Title: RNAi construct of a P450 gene CYP82D109 blocks an early step in the biosynthesis of hemigossypolone and gossypol in transgenic cotton plants

Author
item Wagner, Tanya
item Liu, Jinggao
item WILLIAMS, HOWARD - Texas A&M University
item Puckhaber, Lorraine
item Bell, Alois - Al
item Stipanovic, Robert - Bob

Submitted to: Phytochemistry
Publication Type: Peer Reviewed Journal
Publication Acceptance Date: 2/9/2015
Publication Date: 3/17/2015
Citation: Wagner, T.A., Liu, J., Williams, H., Puckhaber, L.S., Bell, A.A., Stipanovic, R.D. 2015. RNAi construct of a P450 gene CYP82D109 blocks an early step in the biosynthesis of hemigossypolone and gossypol in transgenic cotton plants. Phytochemistry. 115:59-69.

Interpretive Summary: Cotton leaves produce chemicals that protect the plant from being eaten by insects and grazing animals and limit the growth of disease-causing micro-organisms. Some of these protective chemicals are always present in the plant, whereas others are induced when the plant senses the attack. The network of enzymes necessary to make these chemicals is largely unknown. The identification of these enzymes could ultimately lead to their manipulation to produce more resistant cotton plants. A new enzyme in this chemical pathway has been identified. When cotton plants are genetically modified to make less of this enzyme, one group of chemicals is no longer produced, nor is the synthesis of these chemicals induced. Instead, a new chemical intermediate is detected and the second group of protective chemicals induced. The identification of this enzyme has significantly increased our understanding of the early steps in the synthesis of these chemicals. The genetically modified cotton plants also demonstrated that the two groups of chemicals in cotton are linked, and that a block in the synthesis of one can lead to increased amounts of the second group. Scientists may be able to use the modified cotton plants to identify other pathway components and generate plants that more quickly make certain protective chemicals as required by the insect or pathogen pressure.

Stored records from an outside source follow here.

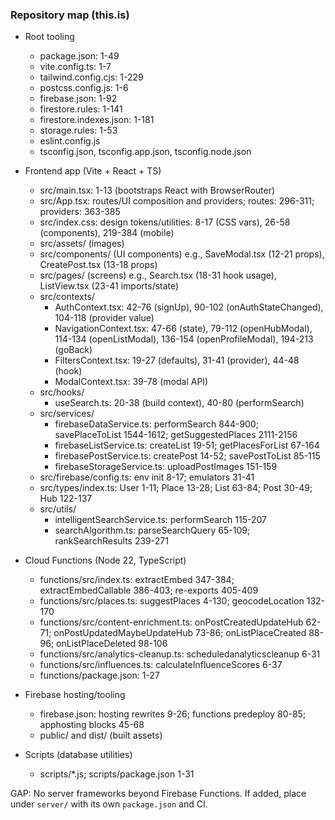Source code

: ### Repository map (this.is)

- Root tooling
  - package.json: 1-49
  - vite.config.ts: 1-7
  - tailwind.config.cjs: 1-229
  - postcss.config.js: 1-6
  - firebase.json: 1-92
  - firestore.rules: 1-141
  - firestore.indexes.json: 1-181
  - storage.rules: 1-53
  - eslint.config.js
  - tsconfig.json, tsconfig.app.json, tsconfig.node.json

- Frontend app (Vite + React + TS)
  - src/main.tsx: 1-13 (bootstraps React with BrowserRouter)
  - src/App.tsx: routes/UI composition and providers; routes: 296-311; providers: 363-385
  - src/index.css: design tokens/utilities: 8-17 (CSS vars), 26-58 (components), 219-384 (mobile)
  - src/assets/ (images)
  - src/components/ (UI components) e.g., SaveModal.tsx (12-21 props), CreatePost.tsx (13-18 props)
  - src/pages/ (screens) e.g., Search.tsx (18-31 hook usage), ListView.tsx (23-41 imports/state)
  - src/contexts/
    - AuthContext.tsx: 42-76 (signUp), 90-102 (onAuthStateChanged), 104-118 (provider value)
    - NavigationContext.tsx: 47-66 (state), 79-112 (openHubModal), 114-134 (openListModal), 136-154 (openProfileModal), 194-213 (goBack)
    - FiltersContext.tsx: 19-27 (defaults), 31-41 (provider), 44-48 (hook)
    - ModalContext.tsx: 39-78 (modal API)
  - src/hooks/
    - useSearch.ts: 20-38 (build context), 40-80 (performSearch)
  - src/services/
    - firebaseDataService.ts: performSearch 844-900; savePlaceToList 1544-1612; getSuggestedPlaces 2111-2156
    - firebaseListService.ts: createList 19-51; getPlacesForList 67-164
    - firebasePostService.ts: createPost 14-52; savePostToList 85-115
    - firebaseStorageService.ts: uploadPostImages 151-159
  - src/firebase/config.ts: env init 8-17; emulators 31-41
  - src/types/index.ts: User 1-11; Place 13-28; List 63-84; Post 30-49; Hub 122-137
  - src/utils/
    - intelligentSearchService.ts: performSearch 115-207
    - searchAlgorithm.ts: parseSearchQuery 65-109; rankSearchResults 239-271

- Cloud Functions (Node 22, TypeScript)
  - functions/src/index.ts: extractEmbed 347-384; extractEmbedCallable 386-403; re-exports 405-409
  - functions/src/places.ts: suggestPlaces 4-130; geocodeLocation 132-170
  - functions/src/content-enrichment.ts: onPostCreatedUpdateHub 62-71; onPostUpdatedMaybeUpdateHub 73-86; onListPlaceCreated 88-96; onListPlaceDeleted 98-106
  - functions/src/analytics-cleanup.ts: scheduledanalyticscleanup 6-31
  - functions/src/influences.ts: calculateInfluenceScores 6-37
  - functions/package.json: 1-27

- Firebase hosting/tooling
  - firebase.json: hosting rewrites 9-26; functions predeploy 80-85; apphosting blocks 45-68
  - public/ and dist/ (built assets)

- Scripts (database utilities)
  - scripts/*.js; scripts/package.json 1-31

GAP: No server frameworks beyond Firebase Functions. If added, place under `server/` with its own `package.json` and CI.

Technical Abstract: Naturally occurring terpenoid aldehydes from cotton, such as hemigossypol, gossypol, hemigossypolone, and the heliocides, are important components of disease and herbivory resistance in cotton. These terpenoids are predominately found in the glands. Differential screening identified a P450 cDNA clone (CYP82D109) from a Gossypium hirsutum cultivar that hybridized to mRNA from glanded cotton but not glandless cotton. Both the D genome cotton G. raimondii and A genome cotton G. arboreum possessed three additional paralogs of the gene. We transformed G. hirsutum with an RNAi construct specific to this gene family and generated eight transgenic plants stemming from at least five independent transformation events. HPLC analysis showed that RNAi plants compared to wild-type (WT) plants had a 90% reduction in hemigossypolone and heliocides levels, and a 70% reduction in gossypol levels in the terminal leaves. Analysis of volatile terpenes by GC-MS revealed a novel terpene (MW: 218) from RNAi leaf extracts. 1H and 13C NMR analyses showed this compound was delta-cadinen-2-one. Double bond rearrangement of this compound gives 7-hydroxycalamenene, a lacinilene C pathway intermediate. Delta-Cadinen-2-one could be derived from delta-cadinene via a yet to be identified intermediate, 2-hydroxy-delta-cadinene. The RNAi construct of CYP82D109 apparently is blocking the synthesis of desoxyhemigossypol, and there is likely cross-regulation between the lacinilene C and gossypol pathways at the transcriptional level. Lacinilene C and cadalene precursors are not constitutively expressed in cotton leaves, and blocking the gossypol pathway by the RNAi construct resulted in a greater induction of the lacinilene C pathway when challenged by pathogens.